An Irish researcher in the US has come up with an unusual new ally in thefight against human heart disease - the zebrafish. Dick Ahlstrom reports

What do the zebrafish and human heart disease have in common? Quite a lot, according to a research team at the University of Pennsylvania in Philadelphia.

The scientists, headed by an Irishman, found that the zebrafish produces two proteins very similar to human proteins that have important connections to heart disease. This makes the zebrafish important to future studies of drugs that can reduce the risk of heart attack in humans.

Prof Garret FitzGerald, originally from Dublin, is chairman of the department of pharmacology at Penn and director of the Penn Centre for Experimental Therapeutics. He, lead author Dr Tilo Grosser and colleagues published their findings about the zebrafish this month in the Proceedings of the National Academy of Sciences.

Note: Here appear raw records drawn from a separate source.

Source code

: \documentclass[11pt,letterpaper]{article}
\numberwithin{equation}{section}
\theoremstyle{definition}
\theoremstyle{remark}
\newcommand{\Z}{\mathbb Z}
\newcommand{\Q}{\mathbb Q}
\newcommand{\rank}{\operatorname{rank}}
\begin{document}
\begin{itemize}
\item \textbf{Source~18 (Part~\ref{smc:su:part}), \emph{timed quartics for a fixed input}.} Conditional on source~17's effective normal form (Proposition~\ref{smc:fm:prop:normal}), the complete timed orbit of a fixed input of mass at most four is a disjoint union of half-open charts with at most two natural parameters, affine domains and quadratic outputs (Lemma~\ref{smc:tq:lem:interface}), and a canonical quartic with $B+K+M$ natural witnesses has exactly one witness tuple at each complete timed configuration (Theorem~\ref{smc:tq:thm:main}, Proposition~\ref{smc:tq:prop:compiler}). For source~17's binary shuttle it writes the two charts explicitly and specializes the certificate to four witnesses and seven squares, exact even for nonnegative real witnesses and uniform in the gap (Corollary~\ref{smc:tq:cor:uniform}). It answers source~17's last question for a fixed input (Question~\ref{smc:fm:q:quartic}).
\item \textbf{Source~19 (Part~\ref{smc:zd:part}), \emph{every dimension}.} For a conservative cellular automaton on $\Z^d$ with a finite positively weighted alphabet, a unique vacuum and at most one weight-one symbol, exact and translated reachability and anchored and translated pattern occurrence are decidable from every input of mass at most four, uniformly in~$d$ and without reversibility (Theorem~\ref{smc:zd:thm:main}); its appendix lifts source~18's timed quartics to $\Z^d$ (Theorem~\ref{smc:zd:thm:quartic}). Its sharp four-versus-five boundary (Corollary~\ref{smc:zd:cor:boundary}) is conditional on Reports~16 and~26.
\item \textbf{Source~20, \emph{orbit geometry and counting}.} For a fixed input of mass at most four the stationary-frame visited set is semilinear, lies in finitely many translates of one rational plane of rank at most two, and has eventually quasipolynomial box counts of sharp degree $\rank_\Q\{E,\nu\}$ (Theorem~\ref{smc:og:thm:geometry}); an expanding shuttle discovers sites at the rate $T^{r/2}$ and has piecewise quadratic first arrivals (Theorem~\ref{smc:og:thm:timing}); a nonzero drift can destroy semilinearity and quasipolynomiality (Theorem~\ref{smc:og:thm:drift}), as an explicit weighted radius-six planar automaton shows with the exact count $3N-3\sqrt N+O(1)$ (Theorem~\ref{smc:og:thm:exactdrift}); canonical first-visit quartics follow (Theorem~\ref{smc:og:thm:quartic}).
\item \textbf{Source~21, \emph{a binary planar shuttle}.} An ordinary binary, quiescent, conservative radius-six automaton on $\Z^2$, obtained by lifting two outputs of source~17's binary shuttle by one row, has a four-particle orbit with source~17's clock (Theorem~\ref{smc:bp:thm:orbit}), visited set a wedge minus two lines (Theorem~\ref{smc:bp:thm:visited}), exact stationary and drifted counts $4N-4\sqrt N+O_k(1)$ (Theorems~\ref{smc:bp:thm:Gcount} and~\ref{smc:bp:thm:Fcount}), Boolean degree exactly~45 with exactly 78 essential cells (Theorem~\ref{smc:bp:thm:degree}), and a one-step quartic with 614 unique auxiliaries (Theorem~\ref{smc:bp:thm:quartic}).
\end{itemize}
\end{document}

These are the result of many years of work by FitzGerald with two key human enzymes, cyclooxygenases, known as COX-1 and COX-2. They play a role in a variety of ailments, including cardiovascular disease, some types of cancer and arthritis.

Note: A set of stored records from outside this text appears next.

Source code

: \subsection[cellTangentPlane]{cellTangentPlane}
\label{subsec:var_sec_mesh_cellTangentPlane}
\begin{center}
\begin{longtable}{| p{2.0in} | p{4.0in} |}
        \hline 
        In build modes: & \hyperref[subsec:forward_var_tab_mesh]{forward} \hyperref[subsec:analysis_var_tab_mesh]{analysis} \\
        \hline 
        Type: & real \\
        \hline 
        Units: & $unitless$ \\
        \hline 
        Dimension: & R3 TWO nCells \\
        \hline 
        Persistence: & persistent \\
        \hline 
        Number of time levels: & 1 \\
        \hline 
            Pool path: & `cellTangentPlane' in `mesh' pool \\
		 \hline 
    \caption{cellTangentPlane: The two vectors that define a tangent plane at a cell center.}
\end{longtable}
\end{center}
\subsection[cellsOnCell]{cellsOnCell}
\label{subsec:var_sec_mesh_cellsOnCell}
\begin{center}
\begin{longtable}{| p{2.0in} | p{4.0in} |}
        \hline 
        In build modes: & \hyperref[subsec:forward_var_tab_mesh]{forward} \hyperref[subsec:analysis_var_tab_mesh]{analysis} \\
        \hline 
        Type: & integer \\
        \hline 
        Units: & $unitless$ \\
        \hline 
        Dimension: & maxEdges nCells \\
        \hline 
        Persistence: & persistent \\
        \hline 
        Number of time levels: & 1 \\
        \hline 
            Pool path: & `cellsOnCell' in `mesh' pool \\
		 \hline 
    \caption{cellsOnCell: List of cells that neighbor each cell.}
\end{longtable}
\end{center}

The proteins are like the two ends of a seesaw, performing a balancing act that increases or decreases the stickiness of blood and the diameter of the blood vessels. They also play a role in inflammation.

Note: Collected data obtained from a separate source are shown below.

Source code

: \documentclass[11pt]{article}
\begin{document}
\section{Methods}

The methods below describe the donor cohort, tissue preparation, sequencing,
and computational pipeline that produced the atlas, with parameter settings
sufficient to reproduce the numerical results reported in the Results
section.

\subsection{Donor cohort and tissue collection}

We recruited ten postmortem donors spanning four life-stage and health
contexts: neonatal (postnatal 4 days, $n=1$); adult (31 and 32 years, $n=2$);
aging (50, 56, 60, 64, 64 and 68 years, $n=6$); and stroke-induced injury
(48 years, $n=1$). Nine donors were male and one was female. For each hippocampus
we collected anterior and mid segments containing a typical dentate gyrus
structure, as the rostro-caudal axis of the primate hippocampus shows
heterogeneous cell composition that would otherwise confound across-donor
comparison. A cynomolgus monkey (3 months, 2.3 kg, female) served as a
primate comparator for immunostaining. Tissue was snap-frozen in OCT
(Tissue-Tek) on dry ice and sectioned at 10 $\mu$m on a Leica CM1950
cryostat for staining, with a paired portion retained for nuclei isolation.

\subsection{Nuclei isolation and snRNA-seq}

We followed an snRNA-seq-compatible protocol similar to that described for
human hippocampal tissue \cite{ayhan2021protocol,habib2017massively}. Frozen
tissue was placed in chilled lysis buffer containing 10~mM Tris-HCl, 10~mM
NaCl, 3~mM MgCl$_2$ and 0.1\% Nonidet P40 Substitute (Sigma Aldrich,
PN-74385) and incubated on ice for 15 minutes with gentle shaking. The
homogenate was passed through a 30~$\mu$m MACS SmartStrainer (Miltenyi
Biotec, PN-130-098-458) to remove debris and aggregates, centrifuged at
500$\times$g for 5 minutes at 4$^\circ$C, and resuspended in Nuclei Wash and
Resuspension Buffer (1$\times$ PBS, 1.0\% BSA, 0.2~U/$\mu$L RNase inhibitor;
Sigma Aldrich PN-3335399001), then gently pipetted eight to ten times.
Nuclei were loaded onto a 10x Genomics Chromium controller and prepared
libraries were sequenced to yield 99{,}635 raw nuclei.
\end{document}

COX-1 is found in platelets, the blood cells that form clots. It produces a substance that makes platelets sticky and causes blood vessels to constrict. These are useful responses to help close a cut, but become life-threatening as a prelude to heart attack or stroke.

COX-2 is expressed in blood vessels and produces a substance that opens up the vessels and blocks the activation of platelets.

These two enzymes are the targets of various drug therapies. Aspirin blocks the action of COX-1, can thin blood and is a painkiller useful in inflammation. It can also, unfortunately, cause stomach irritation that can lead to ulcers.

Drugs that block COX-2 can decrease the pain associated with inflammation and are therefore often used to control the pain of arthritis. They do so without causing stomach irritation, which is an advantage, but it remains unclear whether tampering with the balance between the two COX enzymes could cause problems.

Last April, FitzGerald, lead author Dr Yan Cheng and colleagues at Penn published an explanation of the interaction between COX-1 and COX-2 in the journal, Science. They wanted to investigate "the interplay of the two COX products in the cardiovascular system", FitzGerald explains.

They found that the COX-2 product, prostacyclin, played a vital role in restraining the harmful cardiovascular effects of the COX-1 product, thromboxane. The team used mice bred so that their systems couldn't use prostacyclin, imitating the effect of a COX-2 inhibitor. The researchers discovered that the mice had a greatly exaggerated response to injury and activation of their platelets, leaving them at greater risk of unwanted blood clots.

ENTER the zebrafish. The fish produce enzymes that match the two COX enzymes, and the new research shows that they respond to drugs in a way similar to the human enzymes.

"We have learned a great deal about how the COX enzymes and their inhibitors work from mouse models of COX gene inactivation. However, these systems have their limitations," FitzGerald says. "The zebrafish promises to play a complementary role in which both biology and the role of drugs can be investigated."

The fish are likely to have a key part in the identification of drugs useful for the regulation of the COX enzymes, the researchers believe.

"The zebrafish has particular advantages for the study of drug action," says the lead author in the zebrafish paper, Dr Grosser. "Their embryos are translucent, so we can study the pattern of gene expression during development, as well as in the adult.

"The near-completion of the zebrafish genome project allows us to hunt for relatives of human genes of interest. Then we can manipulate them and see how they function."

While any new drug will still have to go through detailed safety tests, at least researchers will have good solid clues about their likely effects and whether they are suitable to the job.

This could mean safer, more effective pain control and a reduction in heart attack risk for patients.